The federal government and Vimy Foundation hope to launch a new national custom—the wearing of a Vimy Pin on Vimy Ridge Day, April 9. On that day 95 years ago, the four divisions of the Canadian Corps fought side-by-side for the first time and captured Vimy Ridge, at a cost of 10,600 casualties, including more than 3,000 dead. Others had tried to capture the ridge, and had failed.
After that battle, the Canadians never lost a significant offensive operation in the First World War. The achievement helped forge the identity of Canada, then only 50 years old and still a dominion of Great Britain. Some call the event ‘the birth of a nation.’

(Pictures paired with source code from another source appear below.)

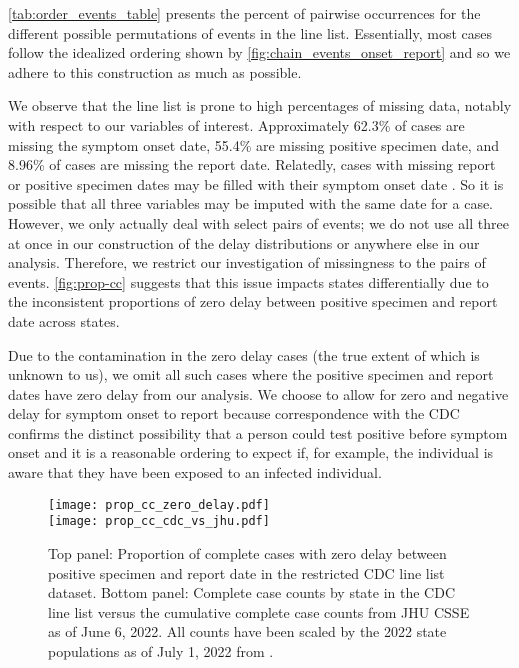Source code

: \autoref{tab:order_events_table} presents the percent of pairwise occurrences
for the different possible permutations of events in the line list. Essentially,
most cases follow the idealized ordering shown by
\autoref{fig:chain_events_onset_report} and so we adhere to this construction as
much as possible.

We observe that the line list is prone to high percentages of missing data,
notably with respect to our variables of interest. Approximately 62.3\% of cases
are missing the symptom onset date, 55.4\% are missing positive specimen date,
and 8.96\% of cases are missing the report date. Relatedly,
cases with
missing report or positive specimen dates may be filled with their symptom onset date
\citep{jahja2022real}. So it is possible that all three variables may be
imputed with the same date for a case. However, we only actually deal with
select pairs of events; we do not use all three at once in our construction of
the delay distributions or anywhere else in our analysis. Therefore, we restrict
our investigation of missingness to the pairs of events.
\autoref{fig:prop-cc} suggests that this issue impacts states
differentially due to the inconsistent proportions of zero delay between
positive specimen and report date across states. 

Due to the contamination in the zero delay cases (the true extent of which is
unknown to us), we omit all such cases where the positive specimen and report
dates have zero delay from our analysis. We choose to allow for zero and
negative delay for symptom onset to report because correspondence with the CDC
confirms the distinct possibility that a person could test positive before
symptom onset and it is a reasonable ordering to expect if, for example, the
individual is aware that they have been exposed to an infected individual.

\begin{figure}[!tb]
\centering
\texttt{[image: prop\_cc\_zero\_delay.pdf]}\\
\texttt{[image: prop\_cc\_cdc\_vs\_jhu.pdf]} 
\caption{Top panel: Proportion of complete cases with zero delay between
    positive specimen and report date in the restricted CDC line list dataset.
    Bottom panel: Complete case counts by state in the CDC line list versus the
    cumulative complete case counts from JHU CSSE as of June 6, 2022. All
    counts have been scaled by the 2022 state populations as of July 1, 2022
    from \citep{uscensus2022annual}.}
\label{fig:prop-cc}
\end{figure}

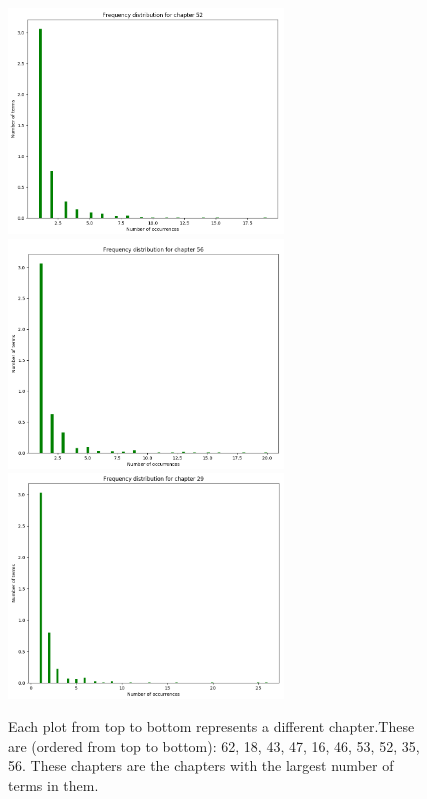 \documentclass{article}
\begin{document}
\begin{flushleft}
\begin{figure}[H]
\begin{minipage}{0.42\linewidth}
\includegraphics[width=0.65\textwidth]{./images/8-chapter_wise-frequency.png}
\includegraphics[width=0.65\textwidth]{./images/9-chapter_wise-frequency.png}
\includegraphics[width=0.65\textwidth]{./images/10-chapter_wise-frequency.png}
\end{minipage}
\caption{Each plot from top to bottom represents a different chapter.\newline{}These are (ordered from top to bottom): 62, 18, 43, 47, 16, 46, 53, 52, 35, 56. These chapters are the chapters with the largest number of terms in them.}
\end{figure}
\end{flushleft}
\end{document}
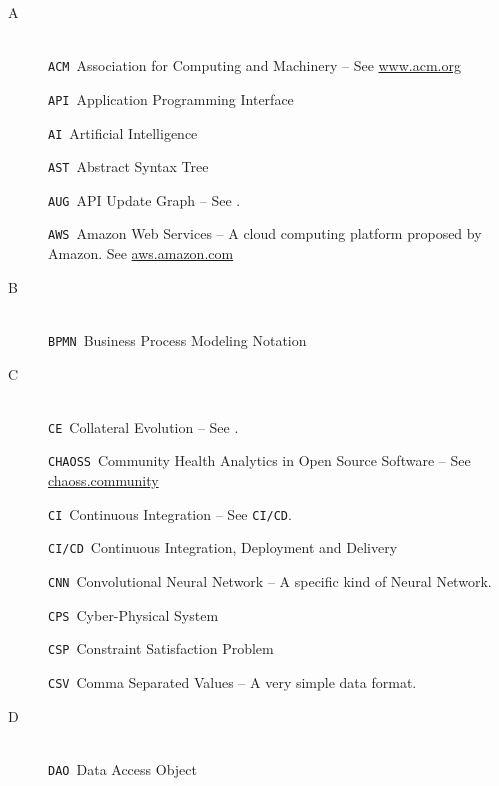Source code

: %
%



\begin{description}%

\item[A]~\\
\verb|ACM|\quad~Association for Computing and Machinery -- See \url{www.acm.org}

\verb|API|\quad~Application Programming Interface

\verb|AI|\quad~Artificial Intelligence

\verb|AST|\quad~Abstract Syntax Tree

\verb|AUG|\quad~API Update Graph -- See .

\verb|AWS|\quad~Amazon Web Services -- A cloud computing platform proposed by Amazon. See \url{aws.amazon.com}

\item[B]~\\
\verb|BPMN|\quad~Business Process Modeling Notation


\item[C]~\\
\verb|CE|\quad~Collateral Evolution -- See .

\verb|CHAOSS|\quad~Community Health Analytics in Open Source Software -- See \url{chaoss.community}

\verb|CI|\quad~Continuous Integration -- See \verb|CI/CD|.

\verb|CI/CD|\quad~Continuous Integration, Deployment and Delivery

\verb|CNN|\quad~Convolutional Neural Network -- A specific kind of Neural Network. %

\verb|CPS|\quad~Cyber-Physical System

\verb|CSP|\quad~Constraint Satisfaction Problem

\verb|CSV|\quad~Comma Separated Values -- A very simple data format.


\item[D]~\\
\verb|DAO|\quad~Data Access Object


\end{description}
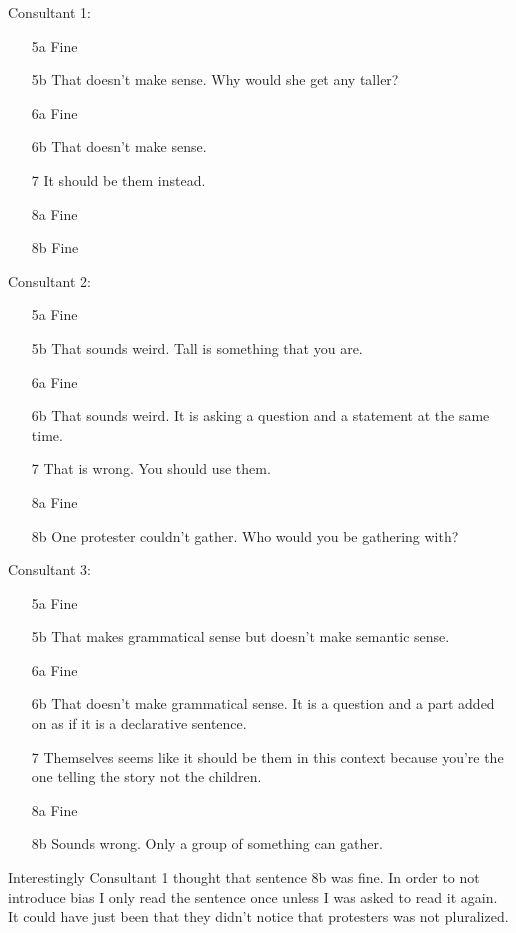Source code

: \documentclass[20pt]{article}
\begin{document}
Consultant 1:
\begin{enumerate}
  \itemsep0em 
  \item[5a] Fine
  \item[5b] That doesn't make sense. Why would she get any taller?
  \item[6a] Fine
  \item[6b] That doesn't make sense.
  \item[7]  It should be them instead.
  \item[8a] Fine
  \item[8b] Fine
\end{enumerate}

\newpage

Consultant 2:
\begin{enumerate}
  \itemsep0em 
\item[5a] Fine
\item[5b] That sounds weird. Tall is something that you are.
\item[6a] Fine
\item[6b] That sounds weird. It is asking a question and a statement at the
  same time.
\item[7]  That is wrong. You should use them.
\item[8a] Fine
\item[8b] One protester couldn't gather. Who would you be gathering with?
\end{enumerate}

Consultant 3:
\begin{enumerate}
  \itemsep0em 
  \item[5a] Fine
  \item[5b] That makes grammatical sense but doesn't make semantic sense.
  \item[6a] Fine
  \item[6b] That doesn't make grammatical sense. It is a question and a part
    added on as if it is a declarative sentence.
  \item[7]  Themselves seems like it should be them in this context because
    you're the one telling the story not the children.
  \item[8a] Fine
  \item[8b] Sounds wrong. Only a group of something can gather.
\end{enumerate}

Interestingly Consultant 1 thought that sentence 8b was fine. In order to not
introduce bias I only read the sentence once unless I was asked to read it
again. It could have just been that they didn't notice that protesters was not
pluralized.
\end{document}
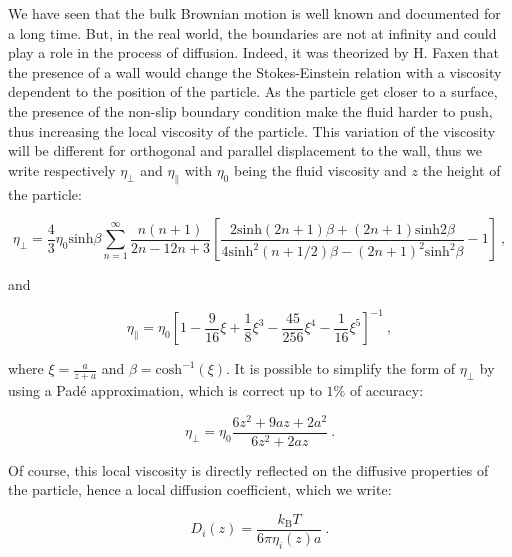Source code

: We have seen that the bulk Brownian motion is well known and documented for a long time. But, in the real world, the boundaries are not at infinity and could play a role in the process of diffusion. Indeed, it was theorized by H. Faxen \cite{faxen_fredholm_1924} that the presence of a wall would change the Stokes-Einstein relation with a viscosity dependent to the position of the particle. As the particle get closer to a surface, the presence of the non-slip boundary condition make the fluid harder to push, thus increasing the local viscosity of the particle. This variation of the viscosity will be different for orthogonal and parallel displacement to the wall, thus we write respectively $\eta_\bot $ and $\eta_\parallel$ with $\eta_0$ being the fluid viscosity and $z$ the height of the particle:

\begin{equation}
	\eta_\bot = \frac{4}{3} \eta_0 \mathrm{sinh}\beta \sum _{n=1} ^{\infty} \frac{n(n+1)}{{2n-1}{2n+3}}
	\left[
	\frac
	{
		2\mathrm{sinh}(2n + 1)\beta + (2n +1)\mathrm{sinh}2\beta
	}
	{
		4\mathrm{sinh}^2(n + 1 /2)\beta  - (2n+1)^2 \mathrm{sinh}^2 \beta
	}
	-1
	\right] ~,
	\label{Eq:etaz}
\end{equation}

and 

\begin{equation}
	\eta_\parallel = \eta_0 
	\left[
	1 - \frac{9}{16} \xi + \frac{1}{8}\xi^3 - \frac{45}{256}\xi^4 - \frac{1}{16}\xi^5
	\right]^{-1}~,
	\label{Eq:etax}
\end{equation}

where $\xi = \frac{a}{z+a}$ and $\beta = \mathrm{cosh}^{-1}(\xi)$. It is possible to simplify the form of $\eta_\bot$ by using a Padé approximation, which is correct up to $1\%$ of accuracy:

\begin{equation}
	\eta_\bot = \eta_0 \frac{6z^2 + 9az + 2a^2}{6z^2 + 2az}~.
\end{equation}

Of course, this local viscosity is directly reflected on the diffusive properties of the particle, hence a local diffusion coefficient, which we write:

\begin{equation}
	D_i (z) = \frac{k_\mathrm{B} T}{6\pi\eta_i (z) a}~.
\end{equation}

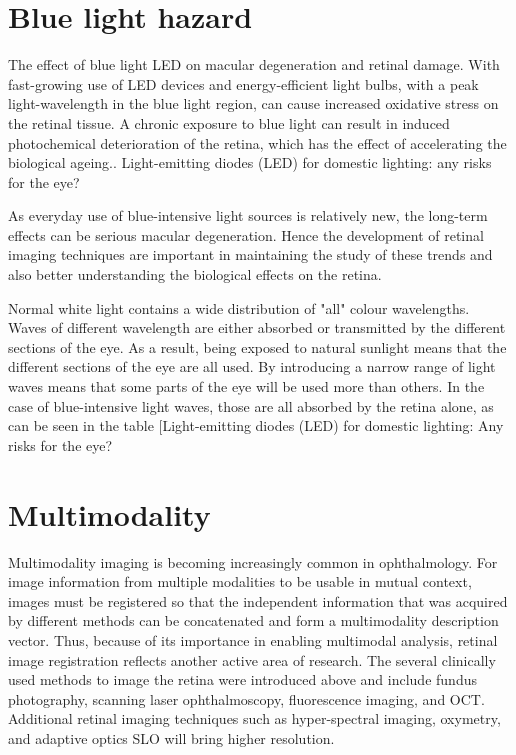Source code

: \section{Blue light hazard}

The effect of blue light LED on macular degeneration and retinal
damage. With fast-growing use of LED devices and energy-efficient
light bulbs, with a peak light-wavelength in the blue light region,
can cause increased oxidative stress on the retinal tissue.\cite{}
A chronic exposure to blue light can result in induced photochemical
deterioration of the retina, which has the effect of accelerating the
biological ageing.\cite{}. Light-emitting diodes (LED)
for domestic lighting: any risks for the eye?\cite{}

As everyday use of blue-intensive light sources is relatively new,
the long-term effects can be serious macular degeneration. Hence the
development of retinal imaging techniques are important in maintaining
the study of these trends and also better understanding the biological
effects on the retina.
 
Normal white light contains a wide distribution of "all" colour
wavelengths. Waves of different wavelength are either absorbed or
transmitted by the different sections of the eye. As a result,
being exposed to natural sunlight means that the different sections
of the eye are all used. By introducing a narrow range of light waves
means that some parts of the eye will be used more than others. In the
case of blue-intensive light waves, those are all absorbed by the retina
alone, as can be seen in the table [Light-emitting diodes (LED) for
domestic lighting: Any risks for the eye?\cite{}

\section{Multimodality}

Multimodality imaging is becoming increasingly common in
ophthalmology. For image information from multiple modalities
to be usable in mutual context, images must be registered so
that the independent information that was acquired by different
methods can be concatenated and form a multimodality description
vector. Thus, because of its importance in enabling multimodal
analysis, retinal image registration reflects another active
area of research. The several clinically used methods to image
the retina were introduced above and include fundus photography,
scanning laser ophthalmoscopy, fluorescence imaging, and OCT.
Additional retinal imaging techniques such as hyper-spectral imaging,
oxymetry, and adaptive optics SLO will bring higher resolution.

The pin features an image of the two towers of the Vimy Memorial, designed by Walter S. Allward. Tens of thousands attended the dedication of the Vimy National Memorial in France in 1936, including 8,000 First World War veterans and family members. Also there was Canada’s first Silver Cross Mother, Charlotte Wood, who lost five of her 11 sons who fought in the war: one aboard HMS Hogue, and one in each of the battles of the Somme, Gallipoli, Passchendaele and Vimy Ridge. Two other sons were seriously wounded. Her meeting with King Edward VIII at the dedication ceremony at the memorial was reported in the Winnipeg Free Press — and on her headstone.